Egyptians used gold to create funeral masks for their pharaohs. The Incas called it the “Sweat of the sun.” It is used to make medals for the best athletes in the world. It symbolizes wealth and riches. Over the centuries, gold has become important to humans. The heavy metal has cultural and economic meaning for human civilizations around the world.
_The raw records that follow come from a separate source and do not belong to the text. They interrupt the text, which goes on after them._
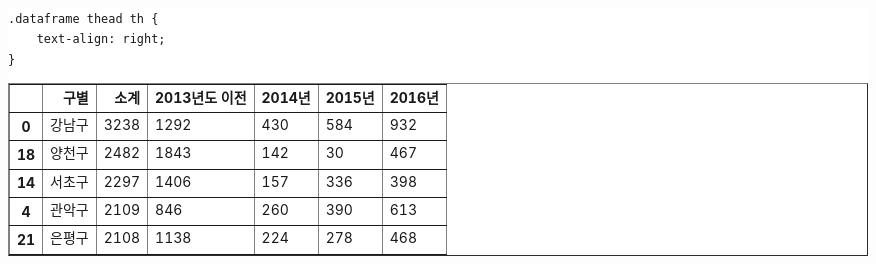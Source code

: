     .dataframe thead th {
        text-align: right;
    }
</style>
<table border="1" class="dataframe">
  <thead>
    <tr style="text-align: right;">
      <th></th>
      <th>구별</th>
      <th>소계</th>
      <th>2013년도 이전</th>
      <th>2014년</th>
      <th>2015년</th>
      <th>2016년</th>
    </tr>
  </thead>
  <tbody>
    <tr>
      <th>0</th>
      <td>강남구</td>
      <td>3238</td>
      <td>1292</td>
      <td>430</td>
      <td>584</td>
      <td>932</td>
    </tr>
    <tr>
      <th>18</th>
      <td>양천구</td>
      <td>2482</td>
      <td>1843</td>
      <td>142</td>
      <td>30</td>
      <td>467</td>
    </tr>
    <tr>
      <th>14</th>
      <td>서초구</td>
      <td>2297</td>
      <td>1406</td>
      <td>157</td>
      <td>336</td>
      <td>398</td>
    </tr>
    <tr>
      <th>4</th>
      <td>관악구</td>
      <td>2109</td>
      <td>846</td>
      <td>260</td>
      <td>390</td>
      <td>613</td>
    </tr>
    <tr>
      <th>21</th>
      <td>은평구</td>
      <td>2108</td>
      <td>1138</td>
      <td>224</td>
      <td>278</td>
      <td>468</td>
    </tr>
  </tbody>
</table>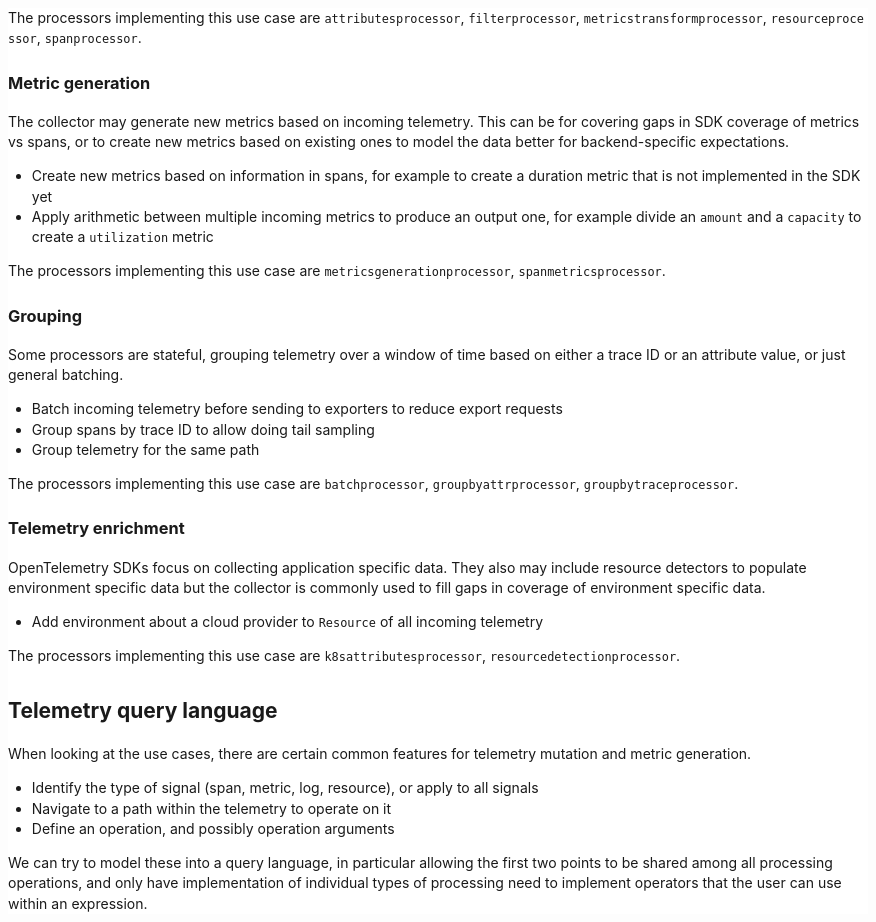 The processors implementing this use case are `attributesprocessor`, `filterprocessor`, `metricstransformprocessor`, 
`resourceprocessor`, `spanprocessor`.

### Metric generation

The collector may generate new metrics based on incoming telemetry. This can be for covering gaps in SDK coverage of
metrics vs spans, or to create new metrics based on existing ones to model the data better for backend-specific
expectations.

- Create new metrics based on information in spans, for example to create a duration metric that is not implemented in the SDK yet
- Apply arithmetic between multiple incoming metrics to produce an output one, for example divide an `amount` and a `capacity` to create a `utilization` metric

The processors implementing this use case are `metricsgenerationprocessor`, `spanmetricsprocessor`.

### Grouping

Some processors are stateful, grouping telemetry over a window of time based on either a trace ID or an attribute value,
or just general batching.

- Batch incoming telemetry before sending to exporters to reduce export requests
- Group spans by trace ID to allow doing tail sampling
- Group telemetry for the same path

The processors implementing this use case are `batchprocessor`, `groupbyattrprocessor`, `groupbytraceprocessor`.

### Telemetry enrichment

OpenTelemetry SDKs focus on collecting application specific data. They also may include resource detectors to populate
environment specific data but the collector is commonly used to fill gaps in coverage of environment specific data.

- Add environment about a cloud provider to `Resource` of all incoming telemetry

The processors implementing this use case are `k8sattributesprocessor`, `resourcedetectionprocessor`.

## Telemetry query language

When looking at the use cases, there are certain common features for telemetry mutation and metric generation.

- Identify the type of signal (span, metric, log, resource), or apply to all signals
- Navigate to a path within the telemetry to operate on it
- Define an operation, and possibly operation arguments

We can try to model these into a query language, in particular allowing the first two points to be shared among all
processing operations, and only have implementation of individual types of processing need to implement operators that
the user can use within an expression.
The materials assembled for the tabernacle are described in detail in Exodus 35-38 and summarized in Exodus 38:21-30. The total quantity of gold collected was approximately one ton; of silver, 3-3/4 tons; and of bronze, 2-1/2 tons. That’s $40 million worth of gold at today’s prices and $2.5 million worth of silver. The golden lampstand in the tabernacle weighed a talent and would today be worth over two million dollars for its gold content alone. Of course, any item from the Temple would be priceless.

When Solomon built the first temple, David had already amassed the materials. These materials included 100,000 talents of gold and 1,000,000 talents of silver. The gold alone comes to over $220 billion. Notice, Solomon did not use Treasury Bonds, Exchange-Traded Funds or paper money in the Temple. The gold was not paper gold but the heavy 24 karat yellow kind. The kind the people of Pompeii carried along with the keys to their homes as they fled the eruption of Mount Vesuvius in 79 AD.

Large quantities of gold and silver was taken in Asia by Alexander the Great: 2,600 talents of gold and 600 talents of silver from Damascus, 50,000 talents of gold and 40,000 talents of uncoined gold and silver from Susa and from Persepolis 120,000 talents of gold.

When Jesus Christ was born in Bethlehem, Wise Men brought Him gifts of gold, frankincense and myrrh

The total amount of gold mined and stockpiled in the entire world up to the present time totals about 88,000 tons. If this gold were collected together its volume would be that of a cube 54 feet on a side. In other words, all the gold in the world could easily fit in two Olympic-sized swimming pools. One trillion dollars in $100 bills would take five such swimming pools. Our national debt would require 90 swimming pools. Add our unfunded obligations and you’ll need almost a thousand swimming pools. If the Dollar is devalued like the currency of many other countries, you will need the Pacific Ocean to hold all the $100 bills needed to pay for our obligations.

After all of that, all the gold will still fit easily into just two swimming pools.

The lure of gold has had a major impact on the course of history in the United States. When gold was found in California in 1848, it triggered a movement called the gold rush. Thousands of settlers moved west hoping to find gold and become rich. In total, 300,000 people came from all over the world to California during the gold rush. Before the gold rush, San Francisco was a tiny town of only 200 people. By the end of the gold rush in 1870, San Francisco’s population had grown to 150,000 people.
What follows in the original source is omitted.